Le plat de petit-déjeuner japonais traditionnel « Natto » aide à « combattre » Covid-19, selon une étude sur les allégations

Des chercheurs ont découvert qu’un plat de soja fermenté souvent servi au petit-déjeuner au Japon peut s’avérer efficace contre le SRAS-CoV-2, le virus qui cause le Covid-19. Le natto est fabriqué en fermentant du soja avec Bacillus subtilis, une bactérie présente dans les plantes et dans le sol.

Des chercheurs de l’Université d’agriculture et de technologie de Tokyo (TUAT) ont découvert que l’extrait fabriqué à partir du natto collant et à l’odeur forte peut inhiber la capacité du virus du SRAS-CoV-2 à infecter les cellules. « Traditionnellement, les Japonais pensent que le natto est bénéfique pour leur santé », a déclaré Tetsuya Mizutani, directeur du Center for Infectious Disease Epidemiology and Prevention Research au TUAT.
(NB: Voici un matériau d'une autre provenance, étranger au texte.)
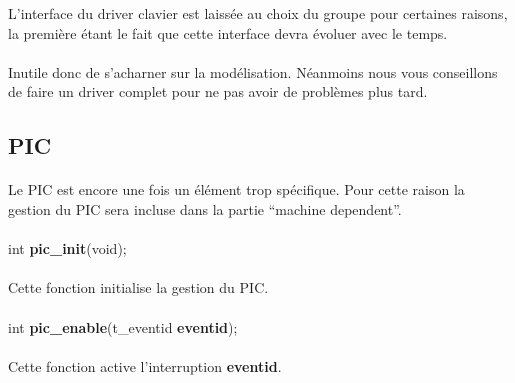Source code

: \documentclass[10pt,a4wide]{article}
\begin{document}
L'interface du driver clavier est laiss\'ee au choix du groupe pour certaines
raisons, la premi\`ere \'etant le fait que cette interface devra \'evoluer
avec le temps.

\paragraph{}

Inutile donc de s'acharner sur la mod\'elisation. N\'eanmoins nous vous
conseillons de faire un driver complet pour ne pas avoir de probl\`emes
plus tard.

\subsection{PIC}

\paragraph{}

Le PIC est encore une fois un \'el\'ement trop sp\'ecifique. Pour cette
raison la gestion du PIC sera incluse dans la partie ``machine dependent''.

\paragraph{}

\hspace{1.5cm}int \textbf{pic\_init}(void);

\paragraph{}

Cette fonction initialise la gestion du PIC.

\paragraph{}

\hspace{1.5cm}int \textbf{pic\_enable}(t\_eventid \textbf{eventid});

\paragraph{}

Cette fonction active l'interruption \textbf{eventid}.

\paragraph{}
\end{document}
« Ces dernières années, des études de recherche ont révélé des preuves scientifiques de cette croyance. Dans cette étude, nous avons étudié les effets antiviraux du natto sur le SRAS-CoV-2, le virus qui cause le Covid-19, et l’herpèsvirus bovin 1 (BHV-1), qui provoque des maladies respiratoires chez les bovins », a ajouté Mizutani.

Les résultats ont été publiés dans la revue Biochemical and Biophysical Research Communications.

L’équipe a préparé deux extraits de natto à partir de la nourriture, l’un avec chaleur et l’autre sans. Ils ont appliqué les extraits à des ensembles de cellules cultivées en laboratoire provenant de bovins et d’humains. Un ensemble était infecté par le SRAS-CoV-2, tandis que l’autre était infecté par le BHV-1.

Lorsqu’ils sont traités avec l’extrait de natto fabriqué sans chaleur, le SARS-CoV-2 et le BHV-1 ont perdu la capacité d’infecter les cellules. Cependant, aucun des deux virus n’a semblé être affecté par l’extrait de natto traité thermiquement.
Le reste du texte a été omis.